# [Required work]
Copy every record word for word. The images stay behind.

# [Supplied records]
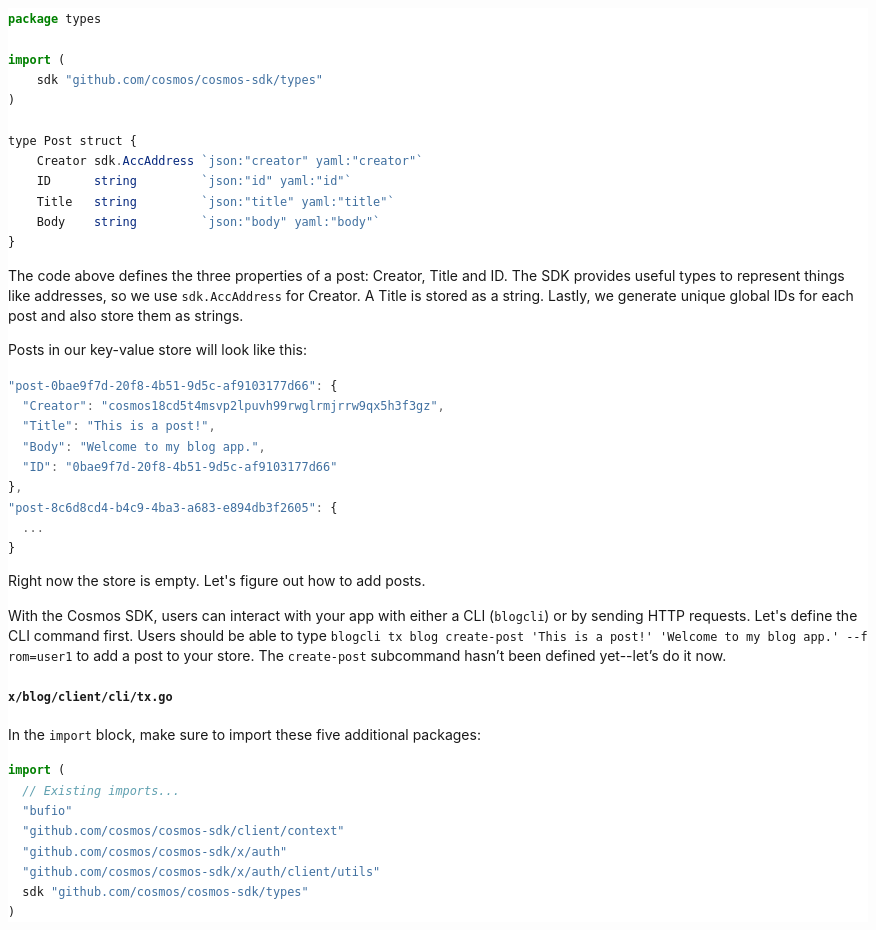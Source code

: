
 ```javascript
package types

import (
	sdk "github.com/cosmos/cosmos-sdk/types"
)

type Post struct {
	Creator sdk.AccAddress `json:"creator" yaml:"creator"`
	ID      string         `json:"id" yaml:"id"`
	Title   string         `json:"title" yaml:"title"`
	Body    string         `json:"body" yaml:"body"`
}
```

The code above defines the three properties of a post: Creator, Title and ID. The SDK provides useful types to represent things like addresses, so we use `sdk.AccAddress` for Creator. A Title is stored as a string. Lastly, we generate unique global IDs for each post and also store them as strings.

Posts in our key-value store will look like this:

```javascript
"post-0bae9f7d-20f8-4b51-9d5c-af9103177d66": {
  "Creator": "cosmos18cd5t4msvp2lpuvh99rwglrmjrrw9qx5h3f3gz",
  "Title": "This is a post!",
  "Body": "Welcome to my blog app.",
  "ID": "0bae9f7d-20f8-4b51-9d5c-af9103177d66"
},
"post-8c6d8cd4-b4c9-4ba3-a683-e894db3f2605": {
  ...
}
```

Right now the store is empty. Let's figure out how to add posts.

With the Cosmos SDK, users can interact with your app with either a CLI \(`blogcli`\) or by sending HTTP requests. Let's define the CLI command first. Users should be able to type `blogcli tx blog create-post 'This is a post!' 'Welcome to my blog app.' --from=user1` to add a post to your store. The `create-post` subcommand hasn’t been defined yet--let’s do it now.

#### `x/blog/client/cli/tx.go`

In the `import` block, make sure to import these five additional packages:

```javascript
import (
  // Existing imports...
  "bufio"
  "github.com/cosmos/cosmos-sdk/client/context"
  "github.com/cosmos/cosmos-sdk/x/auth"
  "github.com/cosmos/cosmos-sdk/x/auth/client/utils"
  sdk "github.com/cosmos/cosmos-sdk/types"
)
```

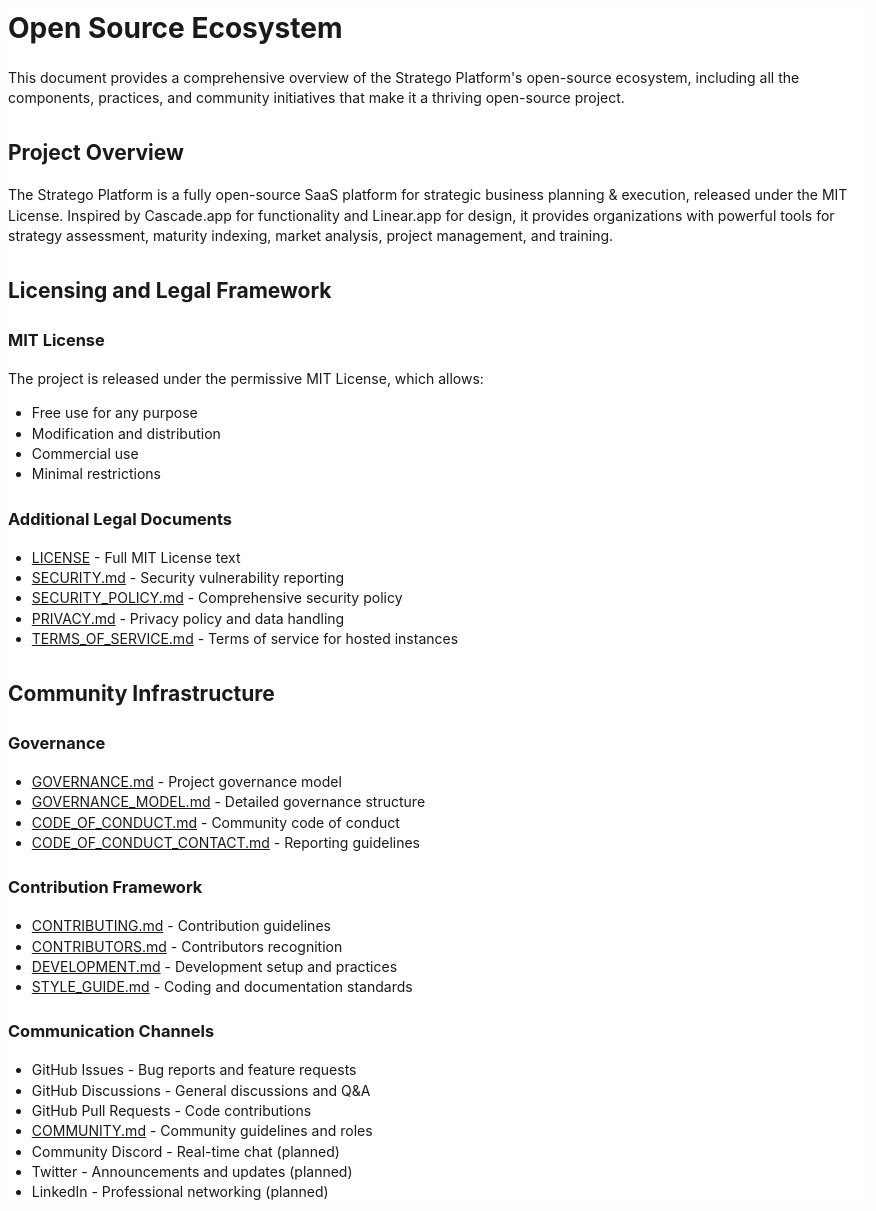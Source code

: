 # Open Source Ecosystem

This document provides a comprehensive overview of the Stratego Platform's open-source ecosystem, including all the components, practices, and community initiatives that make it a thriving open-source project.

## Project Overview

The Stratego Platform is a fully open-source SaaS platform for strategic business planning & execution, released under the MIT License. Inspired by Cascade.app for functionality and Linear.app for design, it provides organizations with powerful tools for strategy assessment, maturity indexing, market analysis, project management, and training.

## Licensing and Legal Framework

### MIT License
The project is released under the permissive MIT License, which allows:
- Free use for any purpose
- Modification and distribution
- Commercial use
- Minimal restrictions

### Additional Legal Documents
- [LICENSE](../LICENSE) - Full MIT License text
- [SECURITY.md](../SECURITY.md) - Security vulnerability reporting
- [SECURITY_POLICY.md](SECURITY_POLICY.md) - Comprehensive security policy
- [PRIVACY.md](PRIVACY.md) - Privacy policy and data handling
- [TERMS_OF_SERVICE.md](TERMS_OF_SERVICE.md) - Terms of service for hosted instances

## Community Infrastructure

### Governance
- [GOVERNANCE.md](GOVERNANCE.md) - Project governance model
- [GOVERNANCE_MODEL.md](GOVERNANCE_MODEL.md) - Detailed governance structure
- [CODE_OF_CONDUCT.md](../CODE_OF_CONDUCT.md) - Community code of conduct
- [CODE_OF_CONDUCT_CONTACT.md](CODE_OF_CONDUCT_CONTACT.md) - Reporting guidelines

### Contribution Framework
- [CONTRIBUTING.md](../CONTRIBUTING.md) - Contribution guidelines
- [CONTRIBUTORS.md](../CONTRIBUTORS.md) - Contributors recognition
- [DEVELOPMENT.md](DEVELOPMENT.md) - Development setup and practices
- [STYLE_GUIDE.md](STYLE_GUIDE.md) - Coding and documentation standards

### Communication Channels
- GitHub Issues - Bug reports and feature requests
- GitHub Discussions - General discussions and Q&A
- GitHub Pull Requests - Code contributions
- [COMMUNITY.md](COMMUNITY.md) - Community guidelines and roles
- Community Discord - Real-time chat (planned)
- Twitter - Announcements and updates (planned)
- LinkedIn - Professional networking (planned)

# [Exercise output]
Source code

:
 ```javascript
package types

import (
	sdk "github.com/cosmos/cosmos-sdk/types"
)

type Post struct {
	Creator sdk.AccAddress `json:"creator" yaml:"creator"`
	ID      string         `json:"id" yaml:"id"`
	Title   string         `json:"title" yaml:"title"`
	Body    string         `json:"body" yaml:"body"`
}
```

The code above defines the three properties of a post: Creator, Title and ID. The SDK provides useful types to represent things like addresses, so we use `sdk.AccAddress` for Creator. A Title is stored as a string. Lastly, we generate unique global IDs for each post and also store them as strings.

Posts in our key-value store will look like this:

```javascript
"post-0bae9f7d-20f8-4b51-9d5c-af9103177d66": {
  "Creator": "cosmos18cd5t4msvp2lpuvh99rwglrmjrrw9qx5h3f3gz",
  "Title": "This is a post!",
  "Body": "Welcome to my blog app.",
  "ID": "0bae9f7d-20f8-4b51-9d5c-af9103177d66"
},
"post-8c6d8cd4-b4c9-4ba3-a683-e894db3f2605": {
  ...
}
```

Right now the store is empty. Let's figure out how to add posts.

With the Cosmos SDK, users can interact with your app with either a CLI \(`blogcli`\) or by sending HTTP requests. Let's define the CLI command first. Users should be able to type `blogcli tx blog create-post 'This is a post!' 'Welcome to my blog app.' --from=user1` to add a post to your store. The `create-post` subcommand hasn’t been defined yet--let’s do it now.

#### `x/blog/client/cli/tx.go`

In the `import` block, make sure to import these five additional packages:

```javascript
import (
  // Existing imports...
  "bufio"
  "github.com/cosmos/cosmos-sdk/client/context"
  "github.com/cosmos/cosmos-sdk/x/auth"
  "github.com/cosmos/cosmos-sdk/x/auth/client/utils"
  sdk "github.com/cosmos/cosmos-sdk/types"
)
```

Source code

: # Open Source Ecosystem

This document provides a comprehensive overview of the Stratego Platform's open-source ecosystem, including all the components, practices, and community initiatives that make it a thriving open-source project.

## Project Overview

The Stratego Platform is a fully open-source SaaS platform for strategic business planning & execution, released under the MIT License. Inspired by Cascade.app for functionality and Linear.app for design, it provides organizations with powerful tools for strategy assessment, maturity indexing, market analysis, project management, and training.

## Licensing and Legal Framework

### MIT License
The project is released under the permissive MIT License, which allows:
- Free use for any purpose
- Modification and distribution
- Commercial use
- Minimal restrictions

### Additional Legal Documents
- [LICENSE](../LICENSE) - Full MIT License text
- [SECURITY.md](../SECURITY.md) - Security vulnerability reporting
- [SECURITY_POLICY.md](SECURITY_POLICY.md) - Comprehensive security policy
- [PRIVACY.md](PRIVACY.md) - Privacy policy and data handling
- [TERMS_OF_SERVICE.md](TERMS_OF_SERVICE.md) - Terms of service for hosted instances

## Community Infrastructure

### Governance
- [GOVERNANCE.md](GOVERNANCE.md) - Project governance model
- [GOVERNANCE_MODEL.md](GOVERNANCE_MODEL.md) - Detailed governance structure
- [CODE_OF_CONDUCT.md](../CODE_OF_CONDUCT.md) - Community code of conduct
- [CODE_OF_CONDUCT_CONTACT.md](CODE_OF_CONDUCT_CONTACT.md) - Reporting guidelines

### Contribution Framework
- [CONTRIBUTING.md](../CONTRIBUTING.md) - Contribution guidelines
- [CONTRIBUTORS.md](../CONTRIBUTORS.md) - Contributors recognition
- [DEVELOPMENT.md](DEVELOPMENT.md) - Development setup and practices
- [STYLE_GUIDE.md](STYLE_GUIDE.md) - Coding and documentation standards

### Communication Channels
- GitHub Issues - Bug reports and feature requests
- GitHub Discussions - General discussions and Q&A
- GitHub Pull Requests - Code contributions
- [COMMUNITY.md](COMMUNITY.md) - Community guidelines and roles
- Community Discord - Real-time chat (planned)
- Twitter - Announcements and updates (planned)
- LinkedIn - Professional networking (planned)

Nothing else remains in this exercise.